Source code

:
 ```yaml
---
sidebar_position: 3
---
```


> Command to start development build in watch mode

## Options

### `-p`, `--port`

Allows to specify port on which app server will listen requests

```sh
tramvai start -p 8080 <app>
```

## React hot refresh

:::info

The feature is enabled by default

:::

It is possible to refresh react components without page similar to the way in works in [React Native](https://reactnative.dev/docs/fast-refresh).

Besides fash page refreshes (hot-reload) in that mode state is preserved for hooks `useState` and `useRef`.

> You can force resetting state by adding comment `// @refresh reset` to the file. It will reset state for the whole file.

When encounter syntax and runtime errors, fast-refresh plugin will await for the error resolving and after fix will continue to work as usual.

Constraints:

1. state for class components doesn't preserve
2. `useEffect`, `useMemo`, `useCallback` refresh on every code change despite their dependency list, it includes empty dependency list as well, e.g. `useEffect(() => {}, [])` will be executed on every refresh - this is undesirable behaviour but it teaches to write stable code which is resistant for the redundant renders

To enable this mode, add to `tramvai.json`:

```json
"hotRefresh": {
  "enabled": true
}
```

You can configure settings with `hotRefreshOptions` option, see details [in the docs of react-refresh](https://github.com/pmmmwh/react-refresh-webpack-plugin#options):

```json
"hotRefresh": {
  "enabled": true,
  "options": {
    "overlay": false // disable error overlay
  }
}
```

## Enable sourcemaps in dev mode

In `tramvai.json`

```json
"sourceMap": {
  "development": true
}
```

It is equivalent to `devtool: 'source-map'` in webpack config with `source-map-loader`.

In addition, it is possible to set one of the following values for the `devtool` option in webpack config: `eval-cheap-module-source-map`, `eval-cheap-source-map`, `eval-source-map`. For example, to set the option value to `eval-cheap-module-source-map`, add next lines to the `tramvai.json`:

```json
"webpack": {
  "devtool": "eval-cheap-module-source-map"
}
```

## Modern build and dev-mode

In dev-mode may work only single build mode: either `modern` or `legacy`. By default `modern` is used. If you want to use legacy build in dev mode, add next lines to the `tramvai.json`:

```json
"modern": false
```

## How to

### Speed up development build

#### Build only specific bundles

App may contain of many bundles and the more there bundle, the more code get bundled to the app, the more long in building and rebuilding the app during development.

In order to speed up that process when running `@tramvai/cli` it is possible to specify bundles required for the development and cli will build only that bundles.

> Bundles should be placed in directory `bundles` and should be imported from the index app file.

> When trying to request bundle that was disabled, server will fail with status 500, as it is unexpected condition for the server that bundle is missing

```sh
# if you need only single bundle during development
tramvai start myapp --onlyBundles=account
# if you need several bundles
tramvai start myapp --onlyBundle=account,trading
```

------------------------------

What to produce |
Please write out exactly the lines from the start of the data through the line that contains "1. state for", both ends included, and nothing else.

Answer below |
Source code

:
 ```yaml
---
sidebar_position: 3
---
```


> Command to start development build in watch mode

## Options

### `-p`, `--port`

Allows to specify port on which app server will listen requests

```sh
tramvai start -p 8080 <app>
```

## React hot refresh

:::info

The feature is enabled by default

:::

It is possible to refresh react components without page similar to the way in works in [React Native](https://reactnative.dev/docs/fast-refresh).

Besides fash page refreshes (hot-reload) in that mode state is preserved for hooks `useState` and `useRef`.

> You can force resetting state by adding comment `// @refresh reset` to the file. It will reset state for the whole file.

When encounter syntax and runtime errors, fast-refresh plugin will await for the error resolving and after fix will continue to work as usual.

Constraints:

1. state for class components doesn't preserve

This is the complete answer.